Every four years we participate in the ridiculous fiction that the candidate who has the “right” positions on “the issues” will make the best president. If that were true, there are at least 100 people on my Facebook feed who would make better occupants of the White House than anyone currently running for the nomination in either party.

We see this fiction in debates and interviews in which journalists question candidates about their plans for the economy, taxes, health care, budget-balancing, as though the president has the power to magically enact those plans all by theirself (Note: I’m embracing universal gender-neutral and number-indifferent pronouns).

Being “right” on the issues is different for each of us, and it’s important to know what candidates think about immigration, corporate wealth, and climate change, but we should pay at least as much attention to the leadership qualities of the candidates, because it doesn’t really matter how “right” the president is if they do not have the qualities needed to advance those positions while simultaneously representing the entire diverse population of this country.

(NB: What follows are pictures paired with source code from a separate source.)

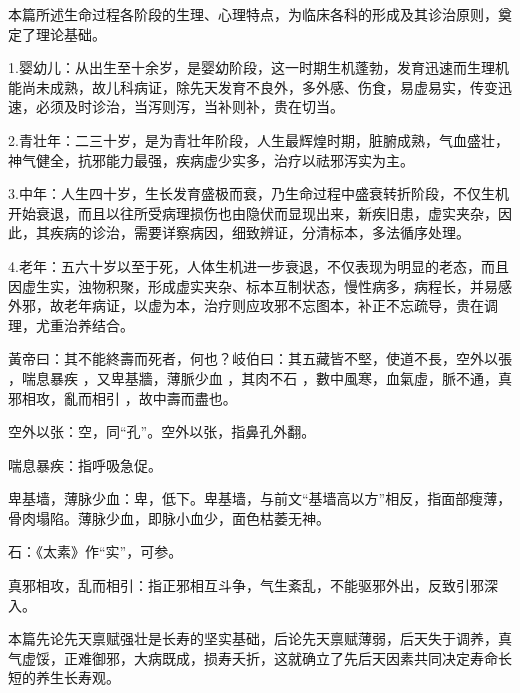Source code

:\documentclass[draft,12pt]{ctexbook}
\begin{document}


本篇所述生命过程各阶段的生理、心理特点，为临床各科的形成及其诊治原则，奠定了理论基础。

1.婴幼儿：从出生至十余岁，是婴幼阶段，这一时期生机蓬勃，发育迅速而生理机能尚未成熟，故儿科病证，除先天发育不良外，多外感、伤食，易虚易实，传变迅速，必须及时诊治，当泻则泻，当补则补，贵在切当。

2.青壮年：二三十岁，是为青壮年阶段，人生最辉煌时期，脏腑成熟，气血盛壮，神气健全，抗邪能力最强，疾病虚少实多，治疗以祛邪泻实为主。

3.中年：人生四十岁，生长发育盛极而衰，乃生命过程中盛衰转折阶段，不仅生机开始衰退，而且以往所受病理损伤也由隐伏而显现出来，新疾旧患，虚实夹杂，因此，其疾病的诊治，需要详察病因，细致辨证，分清标本，多法循序处理。

4.老年：五六十岁以至于死，人体生机进一步衰退，不仅表现为明显的老态，而且因虚生实，浊物积聚，形成虚实夹杂、标本互制状态，慢性病多，病程长，并易感外邪，故老年病证，以虚为本，治疗则应攻邪不忘图本，补正不忘疏导，贵在调理，尤重治养结合。


\begin{yuanwen}
黃帝曰：其不能終壽而死者，何也？岐伯曰：其五藏皆不堅，使道不長，空外以張 ，喘息暴疾 ，又卑基牆，薄脈少血 ，其肉不石 ，數中風寒，血氣虛，脈不通，真邪相攻，亂而相引 ，故中壽而盡也。
\end{yuanwen}


\begin{jiaozhu}
	\item 空外以张：空，同“孔”。空外以张，指鼻孔外翻。
	\item 喘息暴疾：指呼吸急促。
	\item 卑基墙，薄脉少血：卑，低下。卑基墙，与前文“基墙高以方”相反，指面部瘦薄，骨肉塌陷。薄脉少血，即脉小血少，面色枯萎无神。
	\item 石：《太素》作“实”，可参。
	\item 真邪相攻，乱而相引：指正邪相互斗争，气生紊乱，不能驱邪外出，反致引邪深入。
\end{jiaozhu}



本篇先论先天禀赋强壮是长寿的坚实基础，后论先天禀赋薄弱，后天失于调养，真气虚馁，正难御邪，大病既成，损寿夭折，这就确立了先后天因素共同决定寿命长短的养生长寿观。
\end{document}
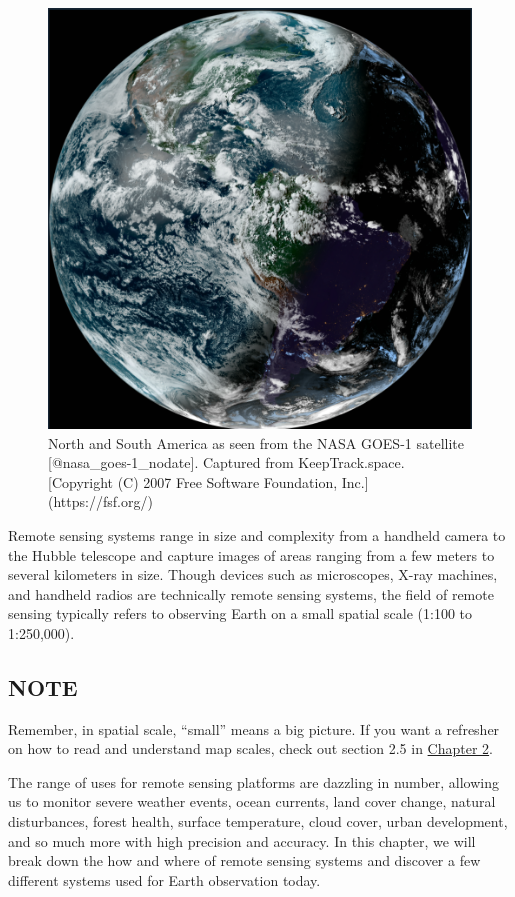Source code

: \documentclass[
]{book}
\begin{document}
\begin{figure}
\includegraphics[width=0.9\linewidth]{images/12-GOES_1_earth} \caption{North and South America as seen from the NASA GOES-1 satellite [@nasa_goes-1_nodate]. Captured from KeepTrack.space. [Copyright (C) 2007 Free Software Foundation, Inc.](https://fsf.org/)}\label{fig:12-GOES-1-earth}
\end{figure}

Remote sensing systems range in size and complexity from a handheld camera to the Hubble telescope and capture images of areas ranging from a few meters to several kilometers in size. Though devices such as microscopes, X-ray machines, and handheld radios are technically remote sensing systems, the field of remote sensing typically refers to observing Earth on a small spatial scale (1:100 to 1:250,000).

\hypertarget{note}{%
\subsection*{NOTE}\label{note}}

Remember, in spatial scale, ``small'' means a big picture. If you want a refresher on how to read and understand map scales, check out section 2.5 in \href{https://ubc-geomatics-textbook.github.io/geomatics-textbook/mapping-data.html}{Chapter 2}.

The range of uses for remote sensing platforms are dazzling in number, allowing us to monitor severe weather events, ocean currents, land cover change, natural disturbances, forest health, surface temperature, cloud cover, urban development, and so much more with high precision and accuracy. In this chapter, we will break down the how and where of remote sensing systems and discover a few different systems used for Earth observation today.
\end{document}

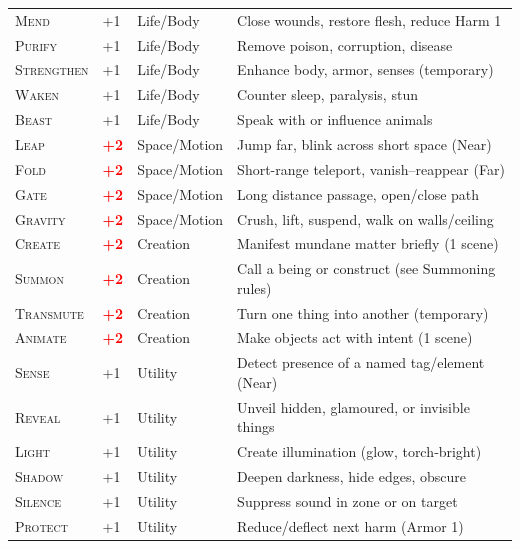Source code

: \documentclass[10pt,a5paper]{book}
\newcommand{\dangerous}[1]{\textcolor{red}{\textbf{#1}}}
\newcommand{\tag}[1]{\textsc{#1}}
\begin{document}
\begin{longtable}{@{} p{2.5cm} p{1.2cm} p{2.5cm} p{6cm} @{}}
\tag{Mend} & +1 & Life/Body & Close wounds, restore flesh, reduce Harm 1 \\
\tag{Purify} & +1 & Life/Body & Remove poison, corruption, disease \\
\tag{Strengthen} & +1 & Life/Body & Enhance body, armor, senses (temporary) \\
\tag{Waken} & +1 & Life/Body & Counter sleep, paralysis, stun \\
\tag{Beast} & +1 & Life/Body & Speak with or influence animals \\
\midrule

\tag{Leap} & \dangerous{+2} & Space/Motion & Jump far, blink across short space (Near) \\
\tag{Fold} & \dangerous{+2} & Space/Motion & Short-range teleport, vanish–reappear (Far) \\
\tag{Gate} & \dangerous{+2} & Space/Motion & Long distance passage, open/close path \\
\tag{Gravity} & \dangerous{+2} & Space/Motion & Crush, lift, suspend, walk on walls/ceiling \\
\midrule

\tag{Create} & \dangerous{+2} & Creation & Manifest mundane matter briefly (1 scene) \\
\tag{Summon} & \dangerous{+2} & Creation & Call a being or construct (see Summoning rules) \\
\tag{Transmute} & \dangerous{+2} & Creation & Turn one thing into another (temporary) \\
\tag{Animate} & \dangerous{+2} & Creation & Make objects act with intent (1 scene) \\
\midrule

\tag{Sense} & +1 & Utility & Detect presence of a named tag/element (Near) \\
\tag{Reveal} & +1 & Utility & Unveil hidden, glamoured, or invisible things \\
\tag{Light} & +1 & Utility & Create illumination (glow, torch‐bright) \\
\tag{Shadow} & +1 & Utility & Deepen darkness, hide edges, obscure \\
\tag{Silence} & +1 & Utility & Suppress sound in zone or on target \\
\tag{Protect} & +1 & Utility & Reduce/deflect next harm (Armor 1) \\
\midrule


\end{longtable}
\end{document}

By “leadership” I don’t mean how tall the candidate is, how male, or how white—all of which have been correlated to notions of leadership. I don’t even mean how persuasive or influential or charismatic they are, or, as one definition of leadership maintains, how able they are to get people to do what they don’t want to do, which sounds a lot more like manipulation to me. I don’t even mean “character,” or how trustworthy, moral, or likeable the president is. I remember Jimmy Carter as someone whom I considered to be “right” on most of the issues, who was pleasant and likable, and had a clear moral compass. And I remember that Carter failed to get even people who agreed with him to want him as their leader for another four years

I’m not always crazy about notions of leadership that assume leadership is something a person “has,” the way they might have athletic ability or artistic talent. And when we talk about leadership as something someone “does,” I think it’s important to remember that it’s not something they can “do” all by themselves. Leadership, in other words, is not the president as “the decider.” That’s authority. And if the decider can enact the decision that’s been made, that’s power. We shouldn’t confuse the power and authority of the president with leadership, and we should be realistic about how much a president can do to move their ideas forward without the participation of Congress–and still survive a challenge to the Supreme Court.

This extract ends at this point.